Several companies are embarking on an evaluation of the Utica Shale and are planning pilot wells with the acquisition of cores. The Utica Shale has very different reservoir properties than the Marcellus and should be challenging in terms of reservoir characterization, predicting producibility potential, estimating ultimate recovery, and optimizing fracture stimulation techniques. Many companies either do not have or have limited rock property data that are crucial for understanding this reservoir. Therefore, in order to properly evaluate and explore this resource, appropriate types of rock property data need to be measured and integrated with log data, stimulation techniques, and production test information. These integrated data sets and case histories will provide operators with the critical parameters to optimize their exploitation of the Utica Shale and reduce finding and development costs.
The Integrated Reservoir Solutions Division of Core Laboratories is proposing to interested companies participation in a multi-company, geo-engineering study of the Utica Shale. This project consists of the characterization and evaluation of numerous conventional cores, rotary sidewall cores, and drill cutting samples taken from multiple wells targeting the Utica Shale. Specifically, this prospective shale section will be analyzed for geological, petrophysical, geomechanical, geochemical, and production properties. These data will be integrated with well logs, stimulation designs, and production test information. This large and searchable database will provide operators with valuable information not only on their own wells within these shale sections, but also on other operator’s wells. The project will be focused on evaluating numerous Utica Shale wells in the Appalachian region.
Project Objectives
The primary objective of this project is to provide operators with measured geological, petrophysical, geomechanical, geochemical, and production properties of the Utica Shale in order to improve their formation evaluation and to optimize stimulation and production.
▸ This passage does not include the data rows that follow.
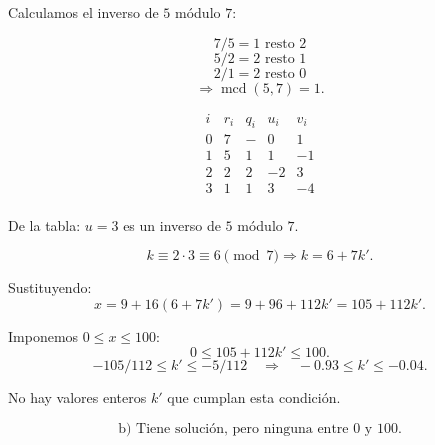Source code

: \documentclass[a4paper,12pt]{article}
\begin{document}
\begin{ejercicio}[title=Ejercicio 39]

Calculamos el inverso de $5$ módulo $7$:

\[
7 / 5 = 1 \text{ resto } 2
\]
\[
5 / 2 = 2 \text{ resto } 1
\]
\[
2 / 1 = 2 \text{ resto } 0
\]
\[
\Rightarrow \operatorname{mcd}(5,7) = \boxed{1}.
\]

\[
\begin{array}{c|c|c|c|c}
i & r_i & q_i & u_i & v_i \\ \hline
0 & 7 & - & 0 & 1 \\
1 & 5 & 1 & 1 & -1 \\
2 & 2 & 2 & -2 & 3 \\
3 & \boxed{1} & 1 & 3 & -4 \\
\end{array}
\]

De la tabla: $u = 3$ es un inverso de $5$ módulo $7$.

\[
k \equiv 2\cdot 3 \equiv 6 \pmod{7} \Rightarrow k = 6 + 7k'.
\]

Sustituyendo:
\[
x = 9 + 16(6 + 7k') = 9 + 96 + 112k' = 105 + 112k'.
\]

Imponemos $0 \le x \le 100$:
\[
0 \le 105 + 112k' \le 100.
\]
\[
-105/112 \le k' \le -5/112 \quad\Rightarrow\quad -0.93 \le k' \le -0.04.
\]

No hay valores enteros $k'$ que cumplan esta condición.

\[
\boxed{\text{b) Tiene solución, pero ninguna entre 0 y 100.}}
\]
\end{ejercicio}
\end{document}
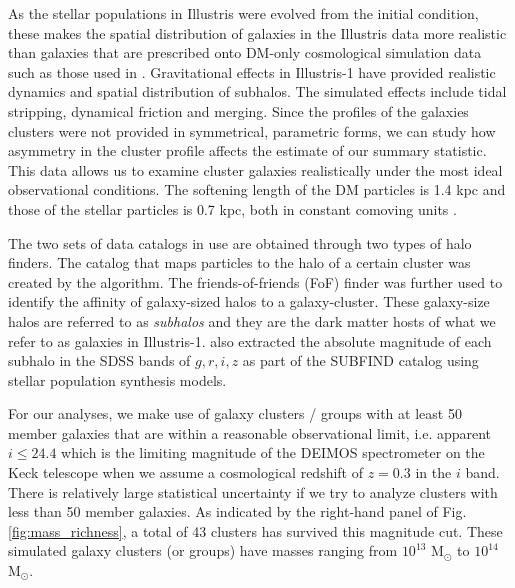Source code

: As the stellar populations in Illustris were evolved from the initial condition,
these makes the spatial distribution of galaxies in the Illustris data more 
realistic than galaxies that are prescribed onto DM-only cosmological
simulation data such as those used in \cite{Harvey2013d}.  
Gravitational effects in Illustris-1 have provided realistic dynamics and
spatial distribution of subhalos. The simulated effects include
tidal stripping, dynamical friction and merging. 
Since the profiles of the galaxies clusters were not
provided in symmetrical, parametric forms, we can study 
how asymmetry in the cluster profile affects the estimate of our summary 
statistic. This data allows us to examine cluster galaxies
realistically under the most ideal observational conditions. 
The softening length of the DM particles is
1.4 kpc and those of the stellar particles is 
0.7 kpc, both in constant comoving units \citep{Genel2014a}.

The two sets of data catalogs in use are obtained through two types of halo
finders. The catalog that maps particles to the halo of a certain cluster was 
created by the {} algorithm. The friends-of-friends (FoF) 
finder \citep{Davis1985} was further used to identify the affinity
of galaxy-sized halos to a galaxy-cluster. 
These galaxy-size halos are referred to as {\it subhalos} and 
they are the dark matter hosts of what we refer to as galaxies in Illustris-1. 
\cite{Vogelsberger2014a} also extracted the 
absolute magnitude of each subhalo in
the SDSS bands of $g, r, i, z$ as part of the {\sc
SUBFIND} catalog using stellar population synthesis models.

For our analyses, we make use of galaxy clusters / groups 
with at least 50 member galaxies that are within a reasonable observational limit, 
i.e. apparent $i \leq 24.4$ which is the limiting magnitude of the DEIMOS
spectrometer on the Keck telescope when we assume a cosmological redshift of $z = 0.3$
in the $i$ band. %
There is relatively large statistical uncertainty if we try
to analyze clusters with less than 50 member galaxies. 
As indicated by the right-hand panel of Fig. \ref{fig:mass_richness}, 
a total of 43 clusters has 
survived this magnitude cut. These simulated galaxy clusters (or groups) have 
masses ranging from $10^{13}$ M$_\odot $ to $10^{14}$ M$_\odot$.  

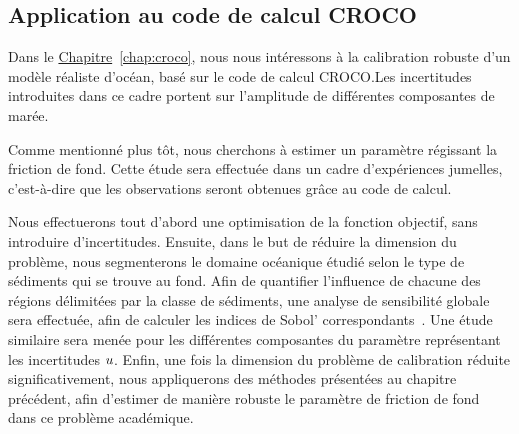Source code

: \documentclass[../../Main_ManuscritThese.tex]{subfiles}
\newcommand{\frchap}[1]{\hyperref[#1]{Chapitre}~\ref{#1}}
\begin{document}
\subsection*{Application au code de calcul CROCO}
Dans le \frchap{chap:croco}, nous nous intéressons à la calibration
robuste d'un modèle réaliste d'océan, basé sur le code de calcul
CROCO.\@ Les incertitudes introduites dans ce cadre portent sur
l'amplitude de différentes composantes de marée.

Comme mentionné plus tôt, nous cherchons à estimer un paramètre
régissant la friction de fond. Cette étude sera effectuée dans un
cadre d'expériences jumelles, c'est-à-dire que les observations seront
obtenues grâce au code de calcul.

Nous effectuerons tout d'abord une optimisation de la fonction
objectif, sans introduire d'incertitudes. Ensuite, dans le but de
réduire la dimension du problème, nous segmenterons le domaine
océanique étudié selon le type de sédiments qui se trouve au
fond. Afin de quantifier l'influence de chacune des régions délimitées
par la classe de sédiments, une analyse de sensibilité globale sera
effectuée, afin de calculer les indices de Sobol'
correspondants~\cite{sobol_global_2001,iooss_revue_2011}. Une étude
similaire sera menée pour les différentes composantes du paramètre
représentant les incertitudes $u$.
Enfin, une fois la dimension du problème de calibration réduite
significativement, nous appliquerons des méthodes présentées au
chapitre précédent, afin d'estimer de manière robuste le paramètre de
friction de fond dans ce problème académique.

\markchapterend




\subfileLocal{
	\pagestyle{empty}
	
	
}
\end{document}
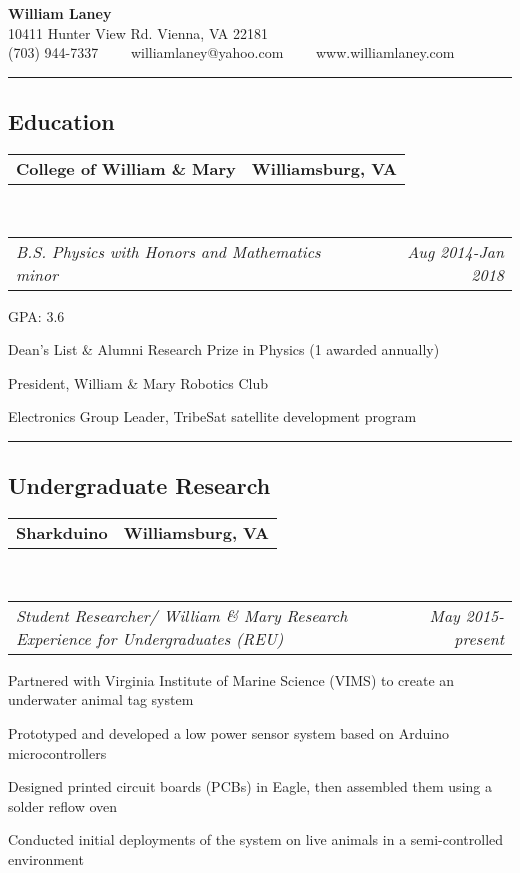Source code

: \documentclass[10pt,letterpaper]{article}
\makeatletter
\newcommand{\headerrow}[2]
{\begin{tabular*}{\linewidth}{l@{\extracolsep{\fill}}r}
	#1 &
	#2 \\
\end{tabular*}}
\makeatother
\begin{document}
\begin{center}
{\LARGE \textbf{William Laney}}\\
\vspace{0.1em}
10411 Hunter View Rd.
Vienna, VA 22181
\\
(703) 944-7337\ \ \textbullet
\ \ williamlaney@yahoo.com\ \ \textbullet
\ \ www.williamlaney.com
\end{center}

\hrule
\vspace{-0.4em}
\subsection*{Education}

	\headerrow
		{\textbf{College of William \& Mary}}
		{\textbf{Williamsburg, VA}}
	\\
	\headerrow
		{\emph{B.S. Physics with Honors and Mathematics minor}}
		{\emph{Aug 2014-Jan 2018}}
	\begin{itemize*}
		\item GPA: 3.6
		\item Dean's List \& Alumni Research Prize in Physics (1 awarded annually)
		\item President, William \& Mary Robotics Club
		\item Electronics Group Leader, TribeSat satellite development program
	\end{itemize*}

\hrule
\vspace{-0.4em}
\subsection*{Undergraduate Research}

	\headerrow
		{\textbf{Sharkduino}}
		{\textbf{Williamsburg, VA}}
	\\
	\headerrow
		{\emph{Student Researcher/ William \& Mary Research Experience for Undergraduates (REU)}}
		{\emph{May 2015-present}}
	\begin{itemize*}
	\item Partnered with Virginia Institute of Marine Science (VIMS) to create an underwater animal tag system
	\item Prototyped and developed a low power sensor system based on Arduino microcontrollers
	\item Designed printed circuit boards (PCBs) in Eagle, then assembled them using a solder reflow oven
	\item Conducted initial deployments of the system on live animals in a semi-controlled environment
	
	\end{itemize*}
	
\end{document}
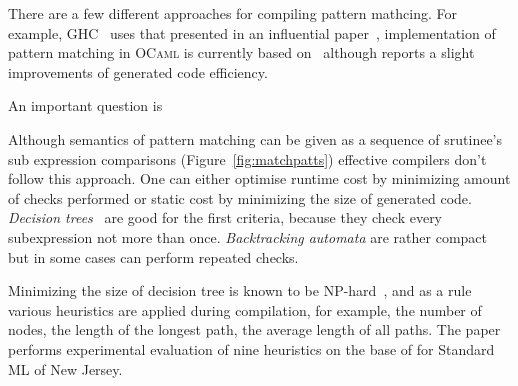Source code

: \begin{comment}
\begin{figure}[ht]
\begin{minipage}[b]{0.3\linewidth}
\centering
\label{fig:figure1}
\end{minipage}
\hspace{0.5cm}
\begin{minipage}[b]{0.3\linewidth}
\centering
\begin{lstlisting}
switch x with 
| true -> 
    switch y with 
    | true -> 
       switch z with 
       | true -> 4
       | _ -> 3
    | _ -> 
      switch z with 
      | true -> 1
      | _ -> 3 
| _ -> 
   switch y with 
   | true -> 2 
   | _ -> if z then 1 else 3
\end{lstlisting}
\end{minipage}
\hspace{0.5cm}
\begin{minipage}[b]{0.3\linewidth}
\centering
\end{minipage}
\end{figure}
\end{comment}

There are a few different approaches for compiling pattern mathcing. For example, \textsc{GHC}~\cite{?} uses that presented in an influential paper~\cite{Jones1987},
implementation of pattern matching in \textsc{OCaml} is currently based on~\cite{maranget2001} although \cite{maranget2008} reports a slight improvements
of generated code efficiency. 

An important question is

Although semantics of pattern matching can be given as a sequence of srutinee's sub expression comparisons (Figure~\ref{fig:matchpatts}) effective compilers don't follow
this approach. One can either optimise runtime cost by minimizing amount of checks performed or static cost by minimizing the size of generated code. \emph{Decision trees}~\cite{?}
are good for the first criteria, because they check every subexpression not more than once. \emph{Backtracking automata} are rather compact but in some cases can perform
repeated checks.

Minimizing the size of decision tree is known to be NP-hard~\cite{baudinet1985tree}, and as a rule various heuristics are applied during compilation, for example, the number of nodes,
the length of the longest path, the average length of all paths. The paper~\cite{Scott2000WhenDM} performs experimental evaluation of nine heuristics on the base of for
Standard ML of New Jersey.

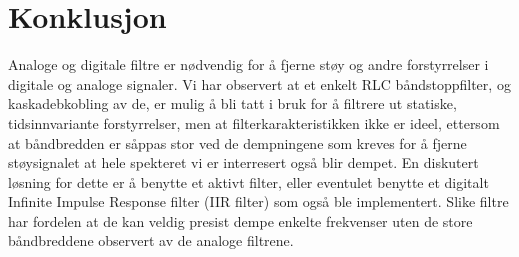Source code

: \section{Konklusjon}
\label{konklusjon}

Analoge og digitale filtre er nødvendig for å fjerne støy og andre forstyrrelser i digitale og analoge signaler. Vi har observert at 
et enkelt RLC båndstoppfilter, og kaskadebkobling av de, er mulig å bli tatt i bruk for å filtrere ut statiske, tidsinnvariante forstyrrelser,
men at filterkarakteristikken ikke er ideel, ettersom at båndbredden er såppas stor ved de dempningene som kreves for å fjerne støysignalet 
at hele spekteret vi er interresert også blir dempet. En diskutert løsning for dette er å benytte et aktivt filter, eller eventulet benytte et 
digitalt Infinite Impulse Response filter (IIR filter) som også ble implementert. Slike filtre har fordelen at de kan veldig presist dempe enkelte 
frekvenser uten de store båndbreddene observert av de analoge filtrene.

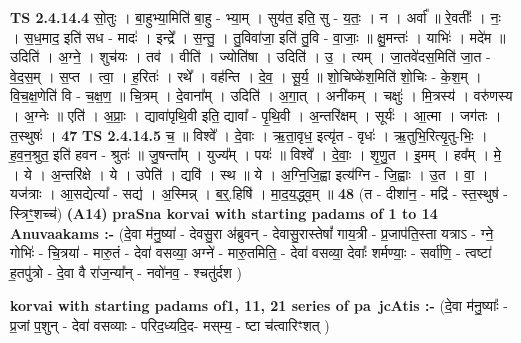 \documentclass[17pt]{extarticle}
\begin{document}
                  \newline
                                \textbf{ TS 2.4.14.4} \newline
                  सो॒तुः । बा॒हुभ्या॒मिति॑ बा॒हु - भ्या॒म् । सुय॑त॒ इति॒ सु - य॒तः॒ । न । अर्वा᳚ ॥ रे॒वतीः᳚ । नः॒ । स॒ध॒माद॒ इति॑ सध - मादः॑ । इन्द्रे᳚ । स॒न्तु॒ । तु॒विवा॑जा॒ इति॑ तु॒वि - वा॒जाः॒ ॥ क्षु॒मन्तः॑ । याभिः॑ । मदे॑म ॥ उदिति॑ । अ॒ग्ने॒ । शुच॑यः । तव॑ । वीति॑ । ज्योति॑षा । उदिति॑ । उ॒ । त्यम् । जा॒तवे॑दस॒मिति॑ जा॒त - वे॒द॒स॒म् । स॒प्त । त्वा॒ । ह॒रितः॑ । रथे᳚ । वह॑न्ति । दे॒व॒ । सू॒र्य॒ ॥ शो॒चिष्के॑श॒मिति॑ शो॒चिः - के॒श॒म् । वि॒च॒क्ष॒णेति॑ वि -  च॒क्ष॒ण॒ ॥ चि॒त्रम् । दे॒वाना᳚म् । उदिति॑ । अ॒गा॒त् । अनी॑कम् । चक्षुः॑ । मि॒त्रस्य॑ । वरु॑णस्य ।   अ॒ग्नेः ॥ एति॑ । अ॒प्राः॒ । द्यावा॑पृथि॒वी इति॒ द्यावा᳚ - पृ॒थि॒वी । अ॒न्तरि॑क्षम् । सूर्यः॑ । आ॒त्मा ।   जग॑तः । त॒स्थुषः॑ । \textbf{  47} \newline
                  \newline
                                \textbf{ TS 2.4.14.5} \newline
                  च॒ ॥ विश्वे᳚ । दे॒वाः । ऋ॒ता॒वृध॒ इत्यृ॑त - वृधः॑ । ऋ॒तुभि॒रित्यृ॒तु-भिः॒ । ह॒व॒न॒श्रुत॒ इति॑ हवन - श्रुतः॑ ॥ जु॒षन्ता᳚म् । युज्य᳚म् ।    पयः॑ ॥ विश्वे᳚ । दे॒वाः॒ । शृ॒णु॒त । इ॒मम् । हव᳚म् । मे॒ । ये । अ॒न्तरि॑क्षे । ये । उपेति॑ । द्यवि॑ । स्थ ॥ ये । अ॒ग्नि॒जि॒ह्वा इत्य॑ग्नि - जि॒ह्वाः । उ॒त । वा॒ । यज॑त्राः । आ॒सद्येत्या᳚ - सद्य॑ । अ॒स्मिन्न् । ब॒र्॒.हिषि॑ । मा॒द॒य॒द्ध्व॒म् ॥ \textbf{  48} \newline
                  \newline
                      (त - दीशा॑न॒ - मद्रि॑ - स्त॒स्थुष॑ - स्त्रिꣳ॒॒शच्च॑)  \textbf{(A14)} \newline \newline
\textbf{praSna korvai with starting padams of 1 to 14 Anuvaakams :-} \newline
(दे॒वा म॑नु॒ष्या॑ - देवसु॒रा अ॑ब्रुवन् - देवासु॒रास्तेषां᳚ गाय॒त्री - प्र॒जाप॑ति॒स्ता यत्राऽ - ग्ने॒ गोभिः॑ - चि॒त्रया॑ - मारु॒तं - देवा॑ वसव्या॒ अग्ने॑ - मारु॒तमिति॒ - देवा॑ वसव्या॒ देवाः᳚ शर्मण्याः॒ - सर्वा॑णि॒ - त्वष्टा॑ ह॒तपु॑त्रो - दे॒वा वै रा॑ज॒न्या᳚न् - नवो॑नव॒ - श्चतु॑र्दश ) \newline

\textbf{korvai with starting padams of1, 11, 21 series of pa~jcAtis :-} \newline
(दे॒वा म॑नु॒ष्याः᳚ - प्र॒जां प॒शुन् - देवा॑ वसव्याः - परिद॒ध्यदि॒द- मस्‌म्य॒ - ष्टा च॑त्वारिꣳशत् ) \newline
\end{document}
Our work suggests that understanding the similarities and differences in these shales on a regional basis is the key to successful exploration and exploitation. The resultant database will be an invaluable tool to operators in evaluating, comparing, and designing completion and stimulation methods for the Utica Shale. Specifically, the project objectives are as follows:
- Geologically characterize the cored shales in terms of depositional facies, environment of deposition, and rock types.
- Characterize and classify the shales in terms of lithology, mineralogy, clay content, clay types, and pore structure including macro- and micro-fractures.
- Measure the various petrophysical properties such as porosity, permeability, grain density, and saturations (i.e. water saturation, gas saturation, mobile oil saturation, gas-filled porosity and bound water).
- Measure and characterize the organic content of the shales in terms of total organic content (TOC), Rock Eval pyrolysis, and maturity.
- Determine the gas desorption associated with kerogen and adsorption isotherm for gas storage capacity as a function of reservoir pressure (where appropriate).
- Measure the key geomechanical properties that are required for optimizing fracture designs and/or horizontal wells such as Young’s Modulus, Poisson’s Ratio, Bulk Modulus, fracture conductivity, horizontal stress, and proppant embedment.
- Core-log calibration of open-hole logs for the development of petrophysical models to determine Utica Shale properties.
- Integrate the core data with well logs, fracture stimulation techniques, and production test results to aid companies in their evaluation and exploitation of Utica reservoirs.
- Provide a regional assessment of the Utica Shale to aid in exploration and exploitation.
- Develop relationships from the database to aid in evaluating and comparing the various shale rock properties.
- Provide operators with a searchable database for Utica Shale properties that can be used as analogs to aid in the appraisal and exploitation of “unknown or newly discovered” Utica Shale reservoirs.